La polémica sobre la reducción de jornada no ha entrado con buen pie en España. Tan nocivo para el debate es la insustancial respuesta del Gobierno, que se ha apresurado a descartarla, como la impaciencia irreflexiva de los sindicatos, fervorosamente dispuestos a considerar que es la piedra filosofal contra el paro. Josep Piqué, ministro de Industria, ha rechazado la iniciativa francesa en unas declaraciones precipitadas, asegurando que "hemos tenido experiencias y los resultados han sido muy malos". Tan apresurados argumentos continuaban las declaraciones despectivas del secretario de Estado, Miguel Ángel Rodríguez, en las que aseguraba que España no debía cambiar la política contra el paro y defendía implícitamente la tesis de que el único remedio para aumentar el número de puestos de trabajo es el crecimiento económico. Esta visión, que tan tercamente mantiene el neoliberal -en esto sí- Gobierno de Aznar, contradice toda la experiencia económica conocida, que pone de manifiesto la inexistencia de una correlación automática entre crecimiento y reducción del paro estructural. El crecimiento es condición necesaria, pero no suficiente.

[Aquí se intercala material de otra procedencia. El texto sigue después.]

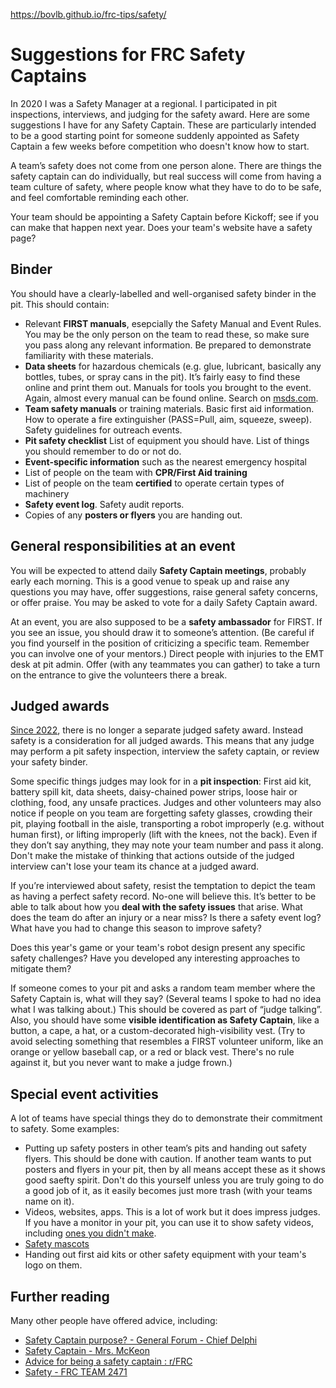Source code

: https://bovlb.github.io/frc-tips/safety/

# Suggestions for FRC Safety Captains
In 2020 I was a Safety Manager at a regional.  I participated in pit inspections, interviews, and judging for the safety award.  Here are some suggestions I have for any Safety Captain. These are particularly intended to be a good starting point for someone suddenly appointed as Safety Captain a few weeks before competition who doesn't know how to start.

A team’s safety does not come from one person alone.  There are things the safety captain can do individually, but real success will come from having a team culture of safety, where people know what they have to do to be safe, and feel comfortable reminding each other.  

Your team should be appointing a Safety Captain before Kickoff; see if you can make that happen next year.  Does your team's website have a safety page?

## Binder
You should have a clearly-labelled and well-organised safety binder in the pit.  This should contain: 
* Relevant **FIRST manuals**, esepcially the Safety Manual and Event Rules.  You may be the only person on the team to read these, so make sure you pass along any relevant information.  Be prepared to demonstrate familiarity with these materials. 
* **Data sheets** for hazardous chemicals (e.g. glue, lubricant, basically any bottles, tubes, or spray cans in the pit).  It’s fairly easy to find these online and print them out. Manuals for tools you brought to the event.  Again, almost every manual can be found online.  Search on [msds.com](https://www.msds.com/).
* **Team safety manuals** or training materials.  Basic first aid information. How to operate a fire extinguisher (PASS=Pull, aim, squeeze, sweep).  Safety guidelines for outreach events.
* **Pit safety checklist** List of equipment you should have.  List of things you should remember to do or not do.
* **Event-specific information** such as the nearest emergency hospital
* List of people on the team with **CPR/First Aid training**
* List of people on the team **certified** to operate certain types of machinery
* **Safety event log**.  Safety audit reports.
* Copies of any **posters or flyers** you are handing out.

## General responsibilities at an event

You will be expected to attend daily **Safety Captain meetings**, probably early each morning.  This is a good venue to speak up and raise any questions you may have, offer suggestions, raise general safety concerns, or offer praise.  You may be asked to vote for a daily Safety Captain award.

At an event, you are also supposed to be a **safety ambassador** for FIRST.  If you see an issue, you should draw it to someone’s attention.  (Be careful if you find yourself in the position of criticizing a specific team.  Remember you can involve one of your mentors.)  Direct people with injuries to the EMT desk at pit admin.  Offer (with any teammates you can gather) to take a turn on the entrance to give the volunteers there a break.

## Judged awards

[Since 2022](https://www.firstinspires.org/robotics/frc/blog/2021-judging-award-updates-for-the-2022-season), there is no longer a separate judged safety award.  Instead safety is a consideration for all judged awards.  This means that any judge may perform a pit safety inspection, interview the safety captain, or review your safety binder.

Some specific things judges may look for in a **pit inspection**: First aid kit, battery spill kit, data sheets, daisy-chained power strips, loose hair or clothing, food, any unsafe practices.  Judges and other volunteers may also notice if people on you team are forgetting safety glasses, crowding their pit, playing football in the aisle, transporting a robot improperly (e.g. without human first), or lifting improperly (lift with the knees, not the back). Even if they don’t say anything, they may note your team number and pass it along.  Don't make the mistake of thinking that actions outside of the judged interview can't lose your team its chance at a judged award.

If you’re interviewed about safety, resist the temptation to depict the team as having a perfect safety record.  No-one will believe this.  It’s better to be able to talk about how you **deal with the safety issues** that arise.  What does the team do after an injury or a near miss?  Is there a safety event log?  What have you had to change this season to improve safety?

Does this year's game or your team's robot design present any specific safety challenges?  Have you developed any interesting approaches to mitigate them?

If someone comes to your pit and asks a random team member where the Safety Captain is, what will they say?  (Several teams I spoke to had no idea what I was talking about.)  This should be covered as part of “judge talking”.  Also, you should have some **visible identification as Safety Captain**, like a button, a cape, a hat, or a custom-decorated high-visibility vest.  (Try to avoid selecting something that resembles a FIRST volunteer uniform, like an orange or yellow baseball cap, or a red or black vest.  There's no rule against it, but you never want to make a judge frown.)

## Special event activities

A lot of teams have special things they do to demonstrate their commitment to safety.  Some examples:
* Putting up safety posters in other team’s pits and handing out safety flyers.  This should be done with caution.  If another team wants to put posters and flyers in your pit, then by all means accept these as it shows good saefty spirit.  Don't do this yourself unless you are truly going to do a good job of it, as it easily becomes just more trash (with your teams name on it).   
* Videos, websites, apps.  This is a lot of work but it does impress judges.  If you have a monitor in your pit, you can use it to show safety videos, including [ones you didn't make](https://www.firstinspires.org/robotics/frc/safety).
* [Safety mascots](./Spyder_mascot.png)
* Handing out first aid kits or other safety equipment with your team's logo on them.

## Further reading

Many other people have offered advice, including:
* [Safety Captain purpose? - General Forum - Chief Delphi](https://www.chiefdelphi.com/t/safety-captain-purpose/133244)
* [Safety Captain - Mrs. McKeon](http://jmckeonasuprep.weebly.com/safety-captain.html)
* [Advice for being a safety captain : r/FRC](https://www.reddit.com/r/FRC/comments/a3xbbe/advice_for_being_a_safety_captain/)
* [Safety - FRC TEAM 2471](https://team2471.org/resources-safety/)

La conclusión es ilusionante para Europa y decepcionante para España. Mientras en Europa se abre paso una inquietud creciente sobre el desempleo, se propicia un debate y se advierten los deseos de experimentar fórmulas para combatirlo, el Gobierno de Aznar mantiene un rancio inmovilismo, apegado al crecimiento como única esperanza para más de dos millones de parados. La ilusión que no recoge el Gobierno deberían recogerla con urgencia los agentes sociales.